**Problem:**
The entries below should be set down again exactly, with every picture left out.
####
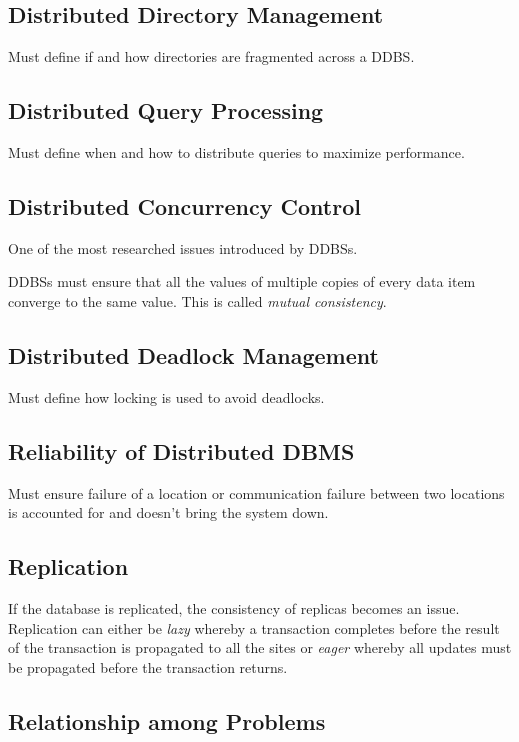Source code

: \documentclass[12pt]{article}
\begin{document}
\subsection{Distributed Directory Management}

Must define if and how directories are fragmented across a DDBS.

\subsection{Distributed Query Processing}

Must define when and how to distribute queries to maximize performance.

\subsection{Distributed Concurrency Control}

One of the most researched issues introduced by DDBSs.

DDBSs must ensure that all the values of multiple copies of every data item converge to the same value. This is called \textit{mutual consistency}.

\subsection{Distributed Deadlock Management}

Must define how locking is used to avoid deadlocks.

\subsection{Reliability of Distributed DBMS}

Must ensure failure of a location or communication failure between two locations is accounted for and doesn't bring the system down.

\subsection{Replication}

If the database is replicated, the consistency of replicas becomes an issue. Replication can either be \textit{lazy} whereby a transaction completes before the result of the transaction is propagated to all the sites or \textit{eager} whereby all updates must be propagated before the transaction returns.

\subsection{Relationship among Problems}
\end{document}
####
**Result for this task:**
Source code

: \documentclass[12pt]{article}
\begin{document}
\subsection{Distributed Directory Management}

Must define if and how directories are fragmented across a DDBS.

\subsection{Distributed Query Processing}

Must define when and how to distribute queries to maximize performance.

\subsection{Distributed Concurrency Control}

One of the most researched issues introduced by DDBSs.

DDBSs must ensure that all the values of multiple copies of every data item converge to the same value. This is called \textit{mutual consistency}.

\subsection{Distributed Deadlock Management}

Must define how locking is used to avoid deadlocks.

\subsection{Reliability of Distributed DBMS}

Must ensure failure of a location or communication failure between two locations is accounted for and doesn't bring the system down.

\subsection{Replication}

If the database is replicated, the consistency of replicas becomes an issue. Replication can either be \textit{lazy} whereby a transaction completes before the result of the transaction is propagated to all the sites or \textit{eager} whereby all updates must be propagated before the transaction returns.

\subsection{Relationship among Problems}
\end{document}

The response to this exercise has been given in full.